Je roule des yeux et me masse les trapèzes à l'aide de mes pouces. Les tensiosn s'accumulent de plus en plus.

— Allez, Maddie... Je te jure que je ne t'arrêterais pas pour trahison. Je dois savoir ce que cet homme sait sur mon frère et les hommes qui le vénèrent.

— Tu as d'autres méthodes habituellement. Le pendre par les parties intimes ne t'amuse plus ?

— J'ai besoin de réponse. Rose est en danger. S'il te plaît.

Je joins les mains, réalise une moue boudeuse.

— Arrête de me faire ces yeux.

— Quels yeux ?

Elle lève la main et s'exaspère.

— Ceux du petit garçon capricieux à qui on cède tout. Le pire, c'est que ça fonctionne à chaque fois. Je vais te la faire cette potion. Viens la chercher à la boutique dans deux jours. Ele doit reposer toute une journée.

— Je te revaudrais ça !

— J'espère bien.

Nous arrivons à son carrosse dans lequel je l'aide à monter. Je claque la porte ou du moins, j'essaye. Son pied entrave la fermeture.

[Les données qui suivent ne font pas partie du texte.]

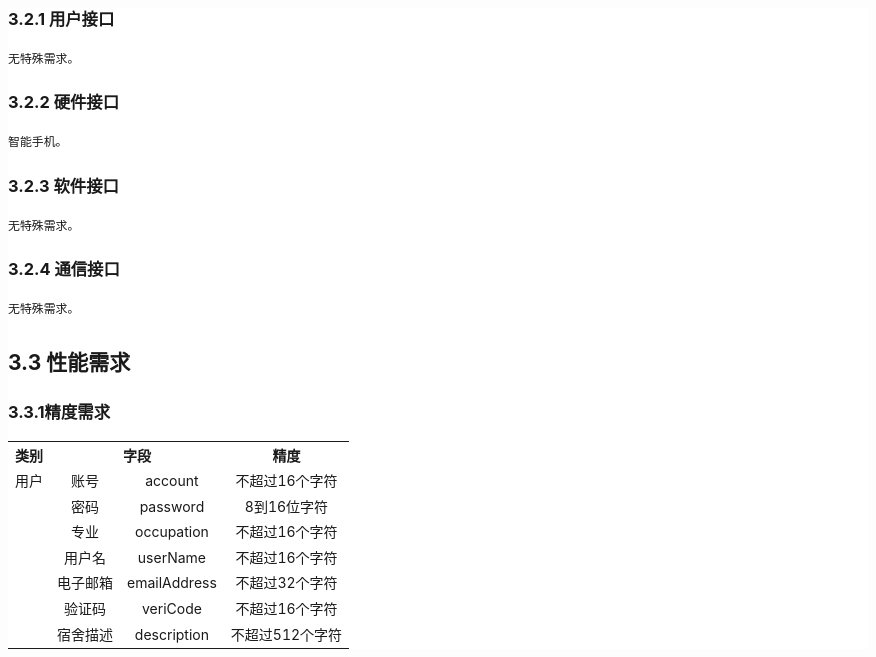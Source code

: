 ### 3.2.1 用户接口

    无特殊需求。

### 3.2.2 硬件接口

    智能手机。

### 3.2.3 软件接口

    无特殊需求。

### 3.2.4 通信接口

    无特殊需求。

## 3.3 性能需求

### 3.3.1精度需求

<table width=600px>
    <tr>
        <th>类别</th>
        <th colspan="2">字段</th>
        <th>精度</th>
    </tr>
    <tr align="center">
        <td rowspan="7">用户</td>
        <td>账号</td>
         <td>account</td>
        <td>不超过16个字符</td>
    </tr>
    <tr align="center">
        <td>密码</td>
        <td>password</td>
        <td>8到16位字符</td>
    </tr>
    <tr align="center">
        <td>专业</td>
        <td>occupation</td>
        <td>不超过16个字符</td>
    </tr>
    <tr align="center">
        <td>用户名</td>
        <td>userName</td>
        <td>不超过16个字符</td>
    </tr>        
    <tr align="center">
        <td>电子邮箱</td>
        <td>emailAddress</td>
        <td>不超过32个字符</td>
    </tr>
    <tr align="center">
        <td>验证码</td>
        <td>veriCode</td>
        <td>不超过16个字符</td>
    </tr>
    <tr align="center">
        <td>宿舍描述</td>
        <td>description</td>
        <td>不超过512个字符</td>
    </tr>
    <tr align="center">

— Une dernière chose. J'apprécie Rose. Mais, surveille-la, elle cache un secret.

Puis, elle donne signe à son cochet et s'en va.

Je reste un moment, debout, dans l'humidité de mes vêtements, à me demander ce qu'elle veut dire par "secret". Nous possédons tous des secrets. Certains plus inavouables que d'autres. Rose est constituée d'énigmes. Le mot "confidentiel" est ancré sur sa peau. Ce qu'elle ne sait pas, c'est qu'à force de remuer la merde, tout remonte à la surface.

Ma vision est attiré par un éclat doré provenant de la gauche. Tout au fond des jardins, dans la serre aux géraniums, un objet non identifié brille et m'oblige à mettre ma main sur mon front pour soulager la vision. Et je la vois. Rose retire sa robe et entre dans la source d'eau chaude autour de laquelle nous avons construit cette serre, spécialement pour elle.

Mû par l'envie de la confronter, mes pieds se rendent d'eux-même à la verrière.

Je croyais avoir le pouvoir sur elle, mais je me suis trompé. Plus les jours passent et plus j'abdique.